▶ **Exercise requirements**:
All of the records below are to be copied exactly.

= = = = =

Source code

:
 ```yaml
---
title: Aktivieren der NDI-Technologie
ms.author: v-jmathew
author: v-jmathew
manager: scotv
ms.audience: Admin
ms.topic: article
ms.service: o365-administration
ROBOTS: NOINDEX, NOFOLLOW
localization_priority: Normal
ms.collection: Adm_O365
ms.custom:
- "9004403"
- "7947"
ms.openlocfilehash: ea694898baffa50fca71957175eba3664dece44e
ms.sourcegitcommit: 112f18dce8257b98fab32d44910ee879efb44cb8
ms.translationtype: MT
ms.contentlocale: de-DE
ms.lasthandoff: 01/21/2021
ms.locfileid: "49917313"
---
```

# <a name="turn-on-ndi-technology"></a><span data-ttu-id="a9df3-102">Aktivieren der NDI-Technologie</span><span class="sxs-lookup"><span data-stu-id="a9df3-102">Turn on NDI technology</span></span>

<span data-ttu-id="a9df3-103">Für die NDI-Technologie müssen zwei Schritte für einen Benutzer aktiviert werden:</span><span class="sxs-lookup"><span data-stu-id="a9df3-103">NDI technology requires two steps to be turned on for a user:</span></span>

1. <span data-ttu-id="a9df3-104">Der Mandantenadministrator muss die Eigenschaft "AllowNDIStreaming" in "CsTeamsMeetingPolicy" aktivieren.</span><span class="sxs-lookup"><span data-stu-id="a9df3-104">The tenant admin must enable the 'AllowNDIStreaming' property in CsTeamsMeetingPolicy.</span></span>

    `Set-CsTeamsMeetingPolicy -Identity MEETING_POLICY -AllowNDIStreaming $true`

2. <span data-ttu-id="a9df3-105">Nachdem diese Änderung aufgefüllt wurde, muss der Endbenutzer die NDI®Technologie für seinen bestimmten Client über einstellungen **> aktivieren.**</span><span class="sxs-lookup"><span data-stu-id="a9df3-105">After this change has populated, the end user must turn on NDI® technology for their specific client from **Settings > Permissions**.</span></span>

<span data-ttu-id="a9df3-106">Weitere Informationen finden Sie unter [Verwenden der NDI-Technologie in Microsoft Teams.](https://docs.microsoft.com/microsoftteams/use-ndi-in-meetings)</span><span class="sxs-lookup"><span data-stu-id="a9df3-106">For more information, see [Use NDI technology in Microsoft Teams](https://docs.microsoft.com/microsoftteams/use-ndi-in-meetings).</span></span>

= = = = =

▶ **Output of the exercise**:
Source code

:
 ```yaml
---
title: Aktivieren der NDI-Technologie
ms.author: v-jmathew
author: v-jmathew
manager: scotv
ms.audience: Admin
ms.topic: article
ms.service: o365-administration
ROBOTS: NOINDEX, NOFOLLOW
localization_priority: Normal
ms.collection: Adm_O365
ms.custom:
- "9004403"
- "7947"
ms.openlocfilehash: ea694898baffa50fca71957175eba3664dece44e
ms.sourcegitcommit: 112f18dce8257b98fab32d44910ee879efb44cb8
ms.translationtype: MT
ms.contentlocale: de-DE
ms.lasthandoff: 01/21/2021
ms.locfileid: "49917313"
---
```

# <a name="turn-on-ndi-technology"></a><span data-ttu-id="a9df3-102">Aktivieren der NDI-Technologie</span><span class="sxs-lookup"><span data-stu-id="a9df3-102">Turn on NDI technology</span></span>

<span data-ttu-id="a9df3-103">Für die NDI-Technologie müssen zwei Schritte für einen Benutzer aktiviert werden:</span><span class="sxs-lookup"><span data-stu-id="a9df3-103">NDI technology requires two steps to be turned on for a user:</span></span>

1. <span data-ttu-id="a9df3-104">Der Mandantenadministrator muss die Eigenschaft "AllowNDIStreaming" in "CsTeamsMeetingPolicy" aktivieren.</span><span class="sxs-lookup"><span data-stu-id="a9df3-104">The tenant admin must enable the 'AllowNDIStreaming' property in CsTeamsMeetingPolicy.</span></span>

    `Set-CsTeamsMeetingPolicy -Identity MEETING_POLICY -AllowNDIStreaming $true`

2. <span data-ttu-id="a9df3-105">Nachdem diese Änderung aufgefüllt wurde, muss der Endbenutzer die NDI®Technologie für seinen bestimmten Client über einstellungen **> aktivieren.**</span><span class="sxs-lookup"><span data-stu-id="a9df3-105">After this change has populated, the end user must turn on NDI® technology for their specific client from **Settings > Permissions**.</span></span>

<span data-ttu-id="a9df3-106">Weitere Informationen finden Sie unter [Verwenden der NDI-Technologie in Microsoft Teams.](https://docs.microsoft.com/microsoftteams/use-ndi-in-meetings)</span><span class="sxs-lookup"><span data-stu-id="a9df3-106">For more information, see [Use NDI technology in Microsoft Teams](https://docs.microsoft.com/microsoftteams/use-ndi-in-meetings).</span></span>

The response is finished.